Input data:
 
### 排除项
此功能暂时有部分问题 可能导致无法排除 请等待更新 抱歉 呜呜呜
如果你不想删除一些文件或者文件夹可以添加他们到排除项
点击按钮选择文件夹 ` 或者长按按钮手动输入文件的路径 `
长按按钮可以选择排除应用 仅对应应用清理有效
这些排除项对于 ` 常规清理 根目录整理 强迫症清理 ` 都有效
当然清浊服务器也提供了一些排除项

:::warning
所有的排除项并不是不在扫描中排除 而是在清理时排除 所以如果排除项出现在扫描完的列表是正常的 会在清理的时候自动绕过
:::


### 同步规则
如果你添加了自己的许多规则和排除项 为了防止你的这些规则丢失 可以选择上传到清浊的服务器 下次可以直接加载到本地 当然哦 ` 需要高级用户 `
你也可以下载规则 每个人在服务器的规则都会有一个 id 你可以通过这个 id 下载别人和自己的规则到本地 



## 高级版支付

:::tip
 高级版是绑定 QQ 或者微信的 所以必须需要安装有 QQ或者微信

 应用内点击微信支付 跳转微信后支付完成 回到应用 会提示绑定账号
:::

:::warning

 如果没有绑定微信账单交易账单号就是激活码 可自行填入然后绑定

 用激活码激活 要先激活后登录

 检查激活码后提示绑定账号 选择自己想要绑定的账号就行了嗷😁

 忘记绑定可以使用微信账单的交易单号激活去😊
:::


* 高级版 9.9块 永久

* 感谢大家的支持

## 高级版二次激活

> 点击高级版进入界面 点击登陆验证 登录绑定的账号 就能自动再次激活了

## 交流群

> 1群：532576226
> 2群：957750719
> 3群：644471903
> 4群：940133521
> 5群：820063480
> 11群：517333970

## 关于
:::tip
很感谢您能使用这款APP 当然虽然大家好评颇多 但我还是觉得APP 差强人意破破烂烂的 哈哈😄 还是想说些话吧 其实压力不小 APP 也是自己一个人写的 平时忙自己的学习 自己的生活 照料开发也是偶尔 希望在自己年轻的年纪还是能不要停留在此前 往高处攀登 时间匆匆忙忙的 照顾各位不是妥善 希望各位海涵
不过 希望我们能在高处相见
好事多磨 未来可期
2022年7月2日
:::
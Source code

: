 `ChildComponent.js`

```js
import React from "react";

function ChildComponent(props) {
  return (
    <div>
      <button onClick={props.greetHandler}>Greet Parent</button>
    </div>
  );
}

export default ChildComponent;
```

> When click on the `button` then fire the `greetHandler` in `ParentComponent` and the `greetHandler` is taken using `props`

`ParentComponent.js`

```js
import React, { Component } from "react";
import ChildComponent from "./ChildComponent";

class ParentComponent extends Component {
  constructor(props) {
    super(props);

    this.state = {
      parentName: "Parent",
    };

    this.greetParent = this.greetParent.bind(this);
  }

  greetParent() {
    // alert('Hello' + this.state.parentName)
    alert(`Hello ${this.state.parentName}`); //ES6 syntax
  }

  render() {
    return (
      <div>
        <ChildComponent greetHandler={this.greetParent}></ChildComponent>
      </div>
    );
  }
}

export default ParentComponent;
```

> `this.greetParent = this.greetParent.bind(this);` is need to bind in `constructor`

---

Task statement:
Your answer must be the lines from the first line of the entries above through the line that contains "很感谢您能使用这款APP 当然虽然大家好评颇多 但我还是觉得APP", written out exactly.

Answer space:
### 排除项
此功能暂时有部分问题 可能导致无法排除 请等待更新 抱歉 呜呜呜
如果你不想删除一些文件或者文件夹可以添加他们到排除项
点击按钮选择文件夹 ` 或者长按按钮手动输入文件的路径 `
长按按钮可以选择排除应用 仅对应应用清理有效
这些排除项对于 ` 常规清理 根目录整理 强迫症清理 ` 都有效
当然清浊服务器也提供了一些排除项

:::warning
所有的排除项并不是不在扫描中排除 而是在清理时排除 所以如果排除项出现在扫描完的列表是正常的 会在清理的时候自动绕过
:::


### 同步规则
如果你添加了自己的许多规则和排除项 为了防止你的这些规则丢失 可以选择上传到清浊的服务器 下次可以直接加载到本地 当然哦 ` 需要高级用户 `
你也可以下载规则 每个人在服务器的规则都会有一个 id 你可以通过这个 id 下载别人和自己的规则到本地 



## 高级版支付

:::tip
 高级版是绑定 QQ 或者微信的 所以必须需要安装有 QQ或者微信

 应用内点击微信支付 跳转微信后支付完成 回到应用 会提示绑定账号
:::

:::warning

 如果没有绑定微信账单交易账单号就是激活码 可自行填入然后绑定

 用激活码激活 要先激活后登录

 检查激活码后提示绑定账号 选择自己想要绑定的账号就行了嗷😁

 忘记绑定可以使用微信账单的交易单号激活去😊
:::


* 高级版 9.9块 永久

* 感谢大家的支持

## 高级版二次激活

> 点击高级版进入界面 点击登陆验证 登录绑定的账号 就能自动再次激活了

## 交流群

> 1群：532576226
> 2群：957750719
> 3群：644471903
> 4群：940133521
> 5群：820063480
> 11群：517333970

## 关于
:::tip
很感谢您能使用这款APP 当然虽然大家好评颇多 但我还是觉得APP 差强人意破破烂烂的 哈哈😄 还是想说些话吧 其实压力不小 APP 也是自己一个人写的 平时忙自己的学习 自己的生活 照料开发也是偶尔 希望在自己年轻的年纪还是能不要停留在此前 往高处攀登 时间匆匆忙忙的 照顾各位不是妥善 希望各位海涵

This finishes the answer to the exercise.